The EU has opened the latest €750m ($852m) round of its Connecting Europe Facility (CEF), as a ‘no deal’ question mark hangs over the post-Brexit status of major UK power link projects currently eligible for the funding scheme.
The CEF offers tranches of support every two years from a €5.35bn total pot for initiatives deemed “projects of common interest” (PCI) that benefit at least two EU nations.
Many of the largest PCI on the existing list to receive CEF funding are power links, including a clutch of big UK to mainland Europe power links such as the 1.4GW Viking link from eastern England to Denmark and the same-sized FAB connection with France.
With Britain in theory set to leave the EU a week on Friday with no Brexit deal – although Prime Minister Theresa May on Wednesday asked Brussels for a three-month delay – the CEF is among a host of energy-related issues that would face an uncertain resolution in relation to the UK.

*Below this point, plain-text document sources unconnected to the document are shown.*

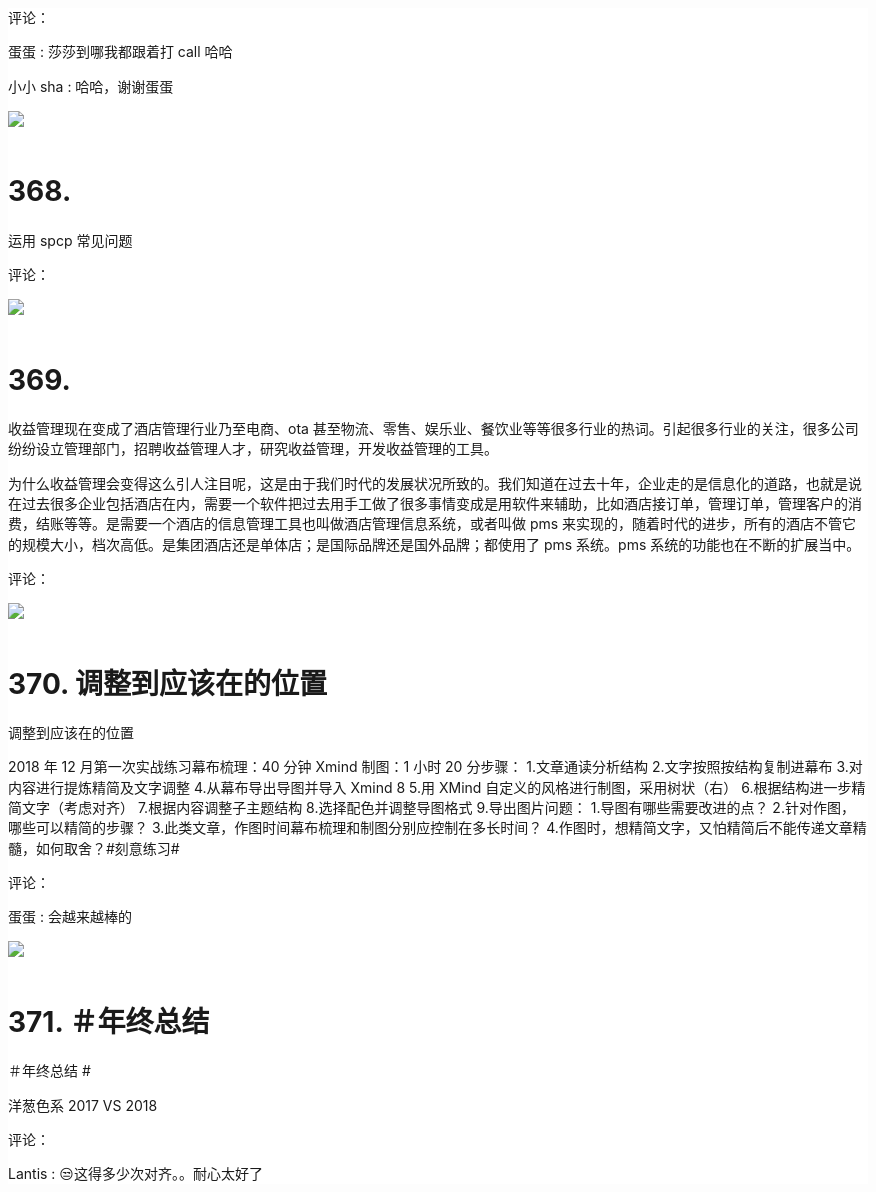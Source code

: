 评论：

蛋蛋 : 莎莎到哪我都跟着打 call 哈哈

小小 sha : 哈哈，谢谢蛋蛋

![](img/9719a4117cd7693d20eca0686baa46e9.jpg)

# 368\.

运用 spcp 常见问题

评论：

![](img/a5719ce2b9f6c7e5dcde4bf65355ce1a.jpg)

# 369\.

收益管理现在变成了酒店管理行业乃至电商、ota 甚至物流、零售、娱乐业、餐饮业等等很多行业的热词。引起很多行业的关注，很多公司纷纷设立管理部门，招聘收益管理人才，研究收益管理，开发收益管理的工具。

为什么收益管理会变得这么引人注目呢，这是由于我们时代的发展状况所致的。我们知道在过去十年，企业走的是信息化的道路，也就是说在过去很多企业包括酒店在内，需要一个软件把过去用手工做了很多事情变成是用软件来辅助，比如酒店接订单，管理订单，管理客户的消费，结账等等。是需要一个酒店的信息管理工具也叫做酒店管理信息系统，或者叫做 pms 来实现的，随着时代的进步，所有的酒店不管它的规模大小，档次高低。是集团酒店还是单体店；是国际品牌还是国外品牌；都使用了 pms 系统。pms 系统的功能也在不断的扩展当中。

评论：

![](img/1497a64dd5cef45aa37513f4b0b6472c.jpg)

# 370\. 调整到应该在的位置

调整到应该在的位置

2018 年 12 月第一次实战练习幕布梳理：40 分钟 Xmind 制图：1 小时 20 分步骤： 1.文章通读分析结构 2.文字按照按结构复制进幕布 3.对内容进行提炼精简及文字调整 4.从幕布导出导图并导入 Xmind 8 5.用 XMind 自定义的风格进行制图，采用树状（右） 6.根据结构进一步精简文字（考虑对齐） 7.根据内容调整子主题结构 8.选择配色并调整导图格式 9.导出图片问题： 1.导图有哪些需要改进的点？ 2.针对作图，哪些可以精简的步骤？ 3.此类文章，作图时间幕布梳理和制图分别应控制在多长时间？ 4.作图时，想精简文字，又怕精简后不能传递文章精髓，如何取舍？#刻意练习#

评论：

蛋蛋 : 会越来越棒的

![](img/a796232eadf99fdaab0e22d94f8b4a39.jpg)

# 371\. ＃年终总结 #

＃年终总结 #

洋葱色系 2017 VS 2018

评论：

Lantis : 😒这得多少次对齐。。耐心太好了
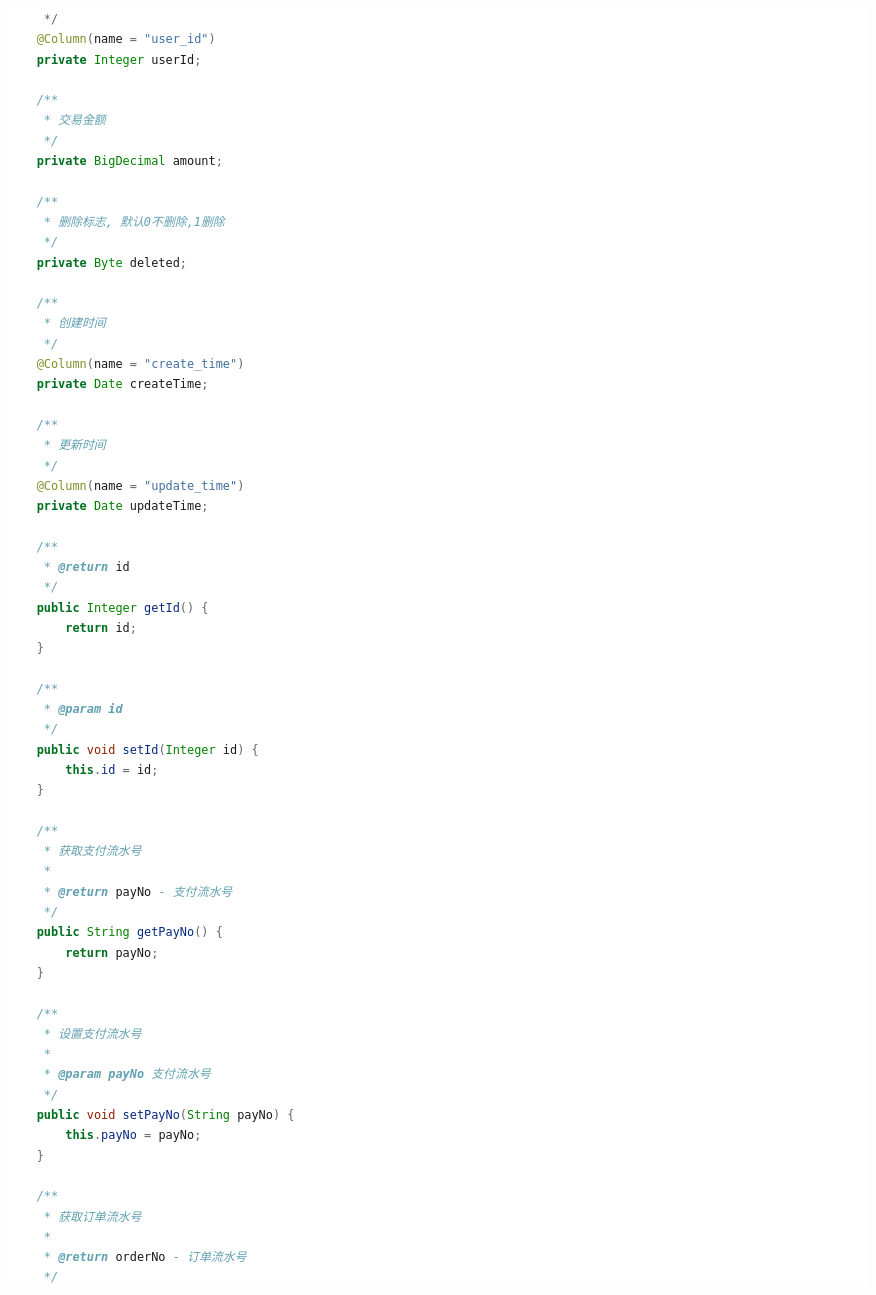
 ```java
     */
    @Column(name = "user_id")
    private Integer userId;

    /**
     * 交易金额
     */
    private BigDecimal amount;

    /**
     * 删除标志, 默认0不删除,1删除
     */
    private Byte deleted;

    /**
     * 创建时间
     */
    @Column(name = "create_time")
    private Date createTime;

    /**
     * 更新时间
     */
    @Column(name = "update_time")
    private Date updateTime;

    /**
     * @return id
     */
    public Integer getId() {
        return id;
    }

    /**
     * @param id
     */
    public void setId(Integer id) {
        this.id = id;
    }

    /**
     * 获取支付流水号
     *
     * @return payNo - 支付流水号
     */
    public String getPayNo() {
        return payNo;
    }

    /**
     * 设置支付流水号
     *
     * @param payNo 支付流水号
     */
    public void setPayNo(String payNo) {
        this.payNo = payNo;
    }

    /**
     * 获取订单流水号
     *
     * @return orderNo - 订单流水号
     */
```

Ian Graves, European business development director at National Grid, told a House of Lords inquiry into the impact of Brexit on energy policy that the UK network operator had used the CEF “very successfully, with our partners, to do some of the initial seabed surveys and exploratory engineering work on our interconnectors. It’s a vital part of our development of a project”.
The UK government said in last 2018 that it would honour funding already authorised to British entities by the CEF in the event of a no-deal Brexit, while some commentators expect projects could pass the “two nation test” even if the UK were not an EU member, given their wider benefits to the bloc.